Binary Logistic Regression Classification table

#1
Hi there!

I am conducting a binary logistic regression however, I have run into an issue. In my output there does not appear to be any difference in my classification table between the null model and the model with variables. Would anyone be able to explain why this may be happening, what it means and how I can get around it.

Kind regards,
 
Last edited:
#5
There seems to be many variables that are significant, so spss does take account of them. But maybe you think of the classification table? Maybe change the "cut value"?

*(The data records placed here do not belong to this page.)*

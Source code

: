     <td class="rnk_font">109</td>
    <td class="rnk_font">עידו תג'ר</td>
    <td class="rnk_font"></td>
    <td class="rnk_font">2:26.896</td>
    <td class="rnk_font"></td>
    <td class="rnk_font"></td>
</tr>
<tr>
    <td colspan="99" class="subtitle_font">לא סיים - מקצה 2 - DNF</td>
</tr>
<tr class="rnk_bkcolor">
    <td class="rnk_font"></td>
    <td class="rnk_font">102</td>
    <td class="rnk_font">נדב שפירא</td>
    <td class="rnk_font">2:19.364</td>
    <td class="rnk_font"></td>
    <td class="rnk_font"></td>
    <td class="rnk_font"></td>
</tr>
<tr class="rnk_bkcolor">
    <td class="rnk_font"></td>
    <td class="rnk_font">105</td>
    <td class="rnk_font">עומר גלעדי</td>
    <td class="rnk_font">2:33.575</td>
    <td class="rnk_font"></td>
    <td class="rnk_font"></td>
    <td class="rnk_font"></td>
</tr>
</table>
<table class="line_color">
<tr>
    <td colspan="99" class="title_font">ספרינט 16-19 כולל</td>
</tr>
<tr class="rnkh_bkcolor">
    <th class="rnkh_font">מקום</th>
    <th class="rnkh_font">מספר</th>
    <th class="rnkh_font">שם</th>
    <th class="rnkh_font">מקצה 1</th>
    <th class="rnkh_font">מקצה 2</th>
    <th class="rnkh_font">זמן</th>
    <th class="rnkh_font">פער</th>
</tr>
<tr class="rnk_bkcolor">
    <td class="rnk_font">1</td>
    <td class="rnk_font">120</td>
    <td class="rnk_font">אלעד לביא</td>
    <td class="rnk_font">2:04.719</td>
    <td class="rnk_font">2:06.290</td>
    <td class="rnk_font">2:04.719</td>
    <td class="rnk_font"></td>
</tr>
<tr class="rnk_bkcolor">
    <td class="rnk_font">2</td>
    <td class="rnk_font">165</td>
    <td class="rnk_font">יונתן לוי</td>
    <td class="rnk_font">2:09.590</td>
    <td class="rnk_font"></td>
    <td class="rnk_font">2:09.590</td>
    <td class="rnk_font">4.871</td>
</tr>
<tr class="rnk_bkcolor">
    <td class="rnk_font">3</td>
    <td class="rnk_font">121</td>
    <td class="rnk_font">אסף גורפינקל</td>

By the way, don't use stepwise regression.
 

hlsmith

Less is more. Stay pure. Stay poor.
#6
I am not used to these outputs, but it seems like there are 14000 outcomes and the model is predicting everyone into the other group. It might be interesting to look at the predicted probabilities and the calibration plot for the model. Doing this may help to understand the model and whether @GretaGarbo suggestion of changing the 'cut value' from 0.5 to something lower may be an option.
 
#7
@GretaGarbo Thank you for the reply! I'm not very confident with logistic regression so would you be able to explain why I shouldn't use stepwise regression and what would be more appropriate? I can change the 'cut value' however, I am unsure of what would be a more appropriate value for my data. Is there any other thing I could do that would indicate what would be suitable? Kind regards
 
#8
Someone said: "stepwise is unwise". I think that it is better that you think for yourself about what model is appropriate (that is what the rest of the science is doing) instead of letting an arbitrarily algorithm decide what variables to use when it is throwing in and out variables.

When you have decided about the model then you simply estimate that model. And you can think and re-estimate. It is actually allowed to think and use judgement.
 

obh

Active Member
#9
Someone said: "stepwise is unwise". I think that it is better that you think for yourself about what model is appropriate (that is what the rest of the science is doing) instead of letting an arbitrarily algorithm decide what variables to use when it is throwing in and out variables.

When you have decided about the model then you simply estimate that model. And you can think and re-estimate. It is actually allowed to think and use judgement.
I wouldn't mind letting an arbitrary algorithm decide/suggest what variables to use, if it would support a good suggestion :)

I assume the main problems of this unwise method:
1. Multiple tests, increase the possibility of random "significant result". each test for another variable is another possible random mistake.
2. Potentially remove variable due to multicollinearity, in this case, the predicated Y may be okay but you may remove an important IV
3. Different orders of steps may influence the result.
 

hlsmith

Less is more. Stay pure. Stay poor.
#10
There can also be differences in practice given a person's intent. If you solely want prediction, things do end up getting a done differently. However, if you are attempt to define the relationships (estimate) between variables, more rigor is typically needed. For example, knowing a mutual effect of a predictor and the outcome can help predict the outcome better. However, this may be an issue in explaining relationships of the variable of interest and target outcome since the mutual effect variable happens after the variable of interest. A model is not going to know your agenda and can't call you out for using inappropriate terms in your model.

Secondarily, sometimes it is a good idea to control for certain variables in the model that are known to impact the outcome. However, given sampling variability the variable may fall out of a binary "significant" y/n rule and get excluded from the model. Automated processes don't know this information either.